Below are records; how many of their lines hold the string "subsection"? Reply with nothing but the number.

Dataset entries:
##########

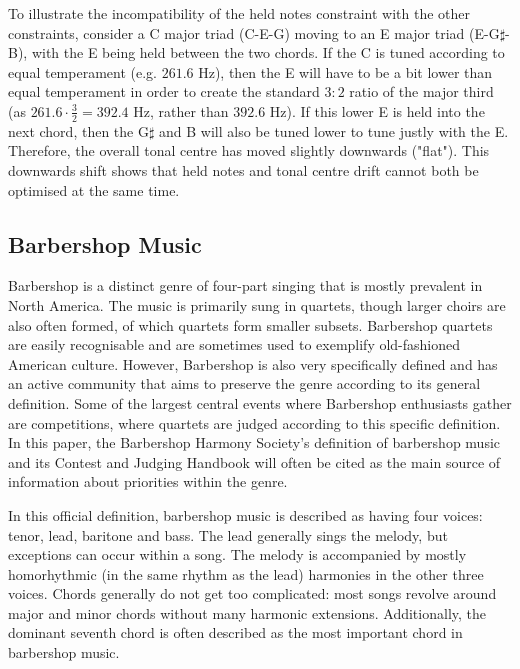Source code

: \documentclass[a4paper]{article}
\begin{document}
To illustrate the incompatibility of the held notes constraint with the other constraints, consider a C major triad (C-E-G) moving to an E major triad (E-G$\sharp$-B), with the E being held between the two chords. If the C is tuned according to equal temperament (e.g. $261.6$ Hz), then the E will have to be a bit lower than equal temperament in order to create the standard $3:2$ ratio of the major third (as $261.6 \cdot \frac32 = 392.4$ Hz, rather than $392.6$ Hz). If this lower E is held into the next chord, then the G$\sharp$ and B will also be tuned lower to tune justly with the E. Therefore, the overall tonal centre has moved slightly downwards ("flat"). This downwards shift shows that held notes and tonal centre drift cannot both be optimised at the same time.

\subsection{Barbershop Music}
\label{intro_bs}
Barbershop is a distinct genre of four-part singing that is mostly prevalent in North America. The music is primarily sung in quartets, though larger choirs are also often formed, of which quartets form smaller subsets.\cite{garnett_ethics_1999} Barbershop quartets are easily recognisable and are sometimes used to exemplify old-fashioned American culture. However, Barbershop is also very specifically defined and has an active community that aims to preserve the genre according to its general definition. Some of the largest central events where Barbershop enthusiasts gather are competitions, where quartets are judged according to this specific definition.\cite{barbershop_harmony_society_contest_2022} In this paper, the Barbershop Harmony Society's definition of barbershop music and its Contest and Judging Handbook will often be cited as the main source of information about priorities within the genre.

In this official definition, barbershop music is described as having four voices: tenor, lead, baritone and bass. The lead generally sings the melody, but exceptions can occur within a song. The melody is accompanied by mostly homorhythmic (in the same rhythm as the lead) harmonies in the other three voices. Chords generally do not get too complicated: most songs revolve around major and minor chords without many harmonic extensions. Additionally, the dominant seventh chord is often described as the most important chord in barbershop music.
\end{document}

##########

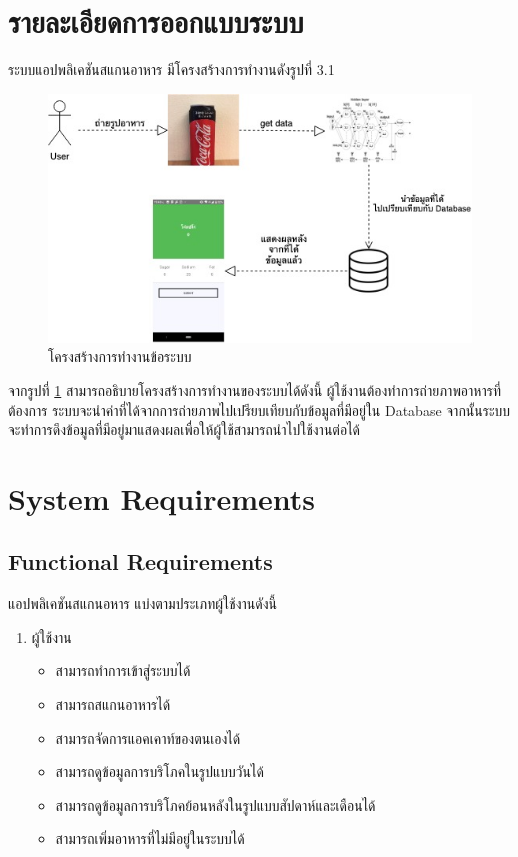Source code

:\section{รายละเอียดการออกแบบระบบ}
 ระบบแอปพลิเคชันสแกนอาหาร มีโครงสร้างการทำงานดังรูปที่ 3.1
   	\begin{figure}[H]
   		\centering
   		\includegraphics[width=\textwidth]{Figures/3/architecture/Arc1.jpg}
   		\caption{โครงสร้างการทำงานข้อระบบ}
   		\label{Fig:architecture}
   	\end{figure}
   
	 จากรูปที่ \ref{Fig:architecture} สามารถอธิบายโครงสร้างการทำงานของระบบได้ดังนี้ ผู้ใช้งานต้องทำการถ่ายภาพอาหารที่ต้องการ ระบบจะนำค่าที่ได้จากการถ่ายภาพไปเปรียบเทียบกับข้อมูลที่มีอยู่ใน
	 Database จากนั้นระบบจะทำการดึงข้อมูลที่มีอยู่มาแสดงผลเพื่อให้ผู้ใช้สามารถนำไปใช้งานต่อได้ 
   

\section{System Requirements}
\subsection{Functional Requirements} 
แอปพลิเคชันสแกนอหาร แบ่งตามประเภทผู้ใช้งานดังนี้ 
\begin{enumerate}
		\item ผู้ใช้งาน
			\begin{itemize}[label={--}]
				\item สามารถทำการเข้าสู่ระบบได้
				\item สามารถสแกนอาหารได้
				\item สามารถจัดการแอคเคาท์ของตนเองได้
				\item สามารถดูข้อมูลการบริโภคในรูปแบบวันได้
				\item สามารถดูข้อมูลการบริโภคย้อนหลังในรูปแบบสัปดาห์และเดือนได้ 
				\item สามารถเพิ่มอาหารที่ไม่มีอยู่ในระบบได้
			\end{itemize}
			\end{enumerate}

##########

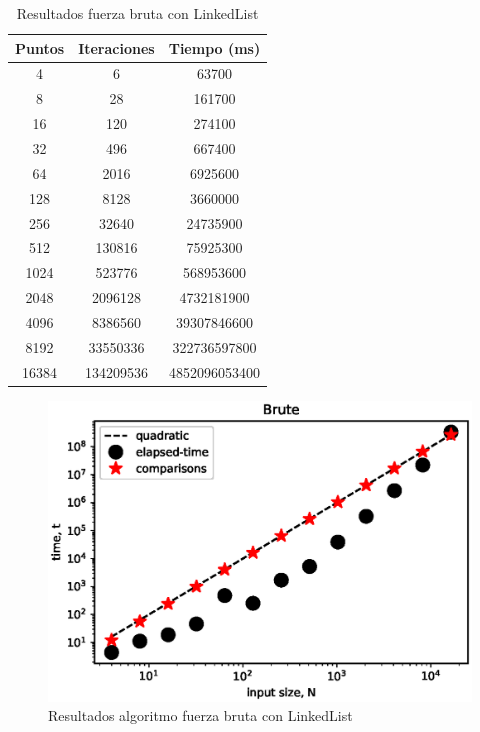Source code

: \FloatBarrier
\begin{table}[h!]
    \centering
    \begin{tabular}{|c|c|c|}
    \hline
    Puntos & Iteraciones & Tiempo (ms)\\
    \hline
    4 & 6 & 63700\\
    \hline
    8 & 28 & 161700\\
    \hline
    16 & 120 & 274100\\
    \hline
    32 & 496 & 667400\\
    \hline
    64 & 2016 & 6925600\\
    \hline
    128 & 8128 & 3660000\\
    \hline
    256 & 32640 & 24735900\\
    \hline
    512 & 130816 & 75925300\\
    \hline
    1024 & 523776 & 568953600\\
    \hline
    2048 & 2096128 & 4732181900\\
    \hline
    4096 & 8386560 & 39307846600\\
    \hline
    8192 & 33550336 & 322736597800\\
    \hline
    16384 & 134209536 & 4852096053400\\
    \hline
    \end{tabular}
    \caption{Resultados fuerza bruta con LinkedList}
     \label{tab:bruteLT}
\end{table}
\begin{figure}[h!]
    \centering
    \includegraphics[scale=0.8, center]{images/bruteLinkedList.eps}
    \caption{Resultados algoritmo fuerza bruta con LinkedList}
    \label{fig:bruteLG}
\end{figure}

##########

WRITTEN RESPONSE:
2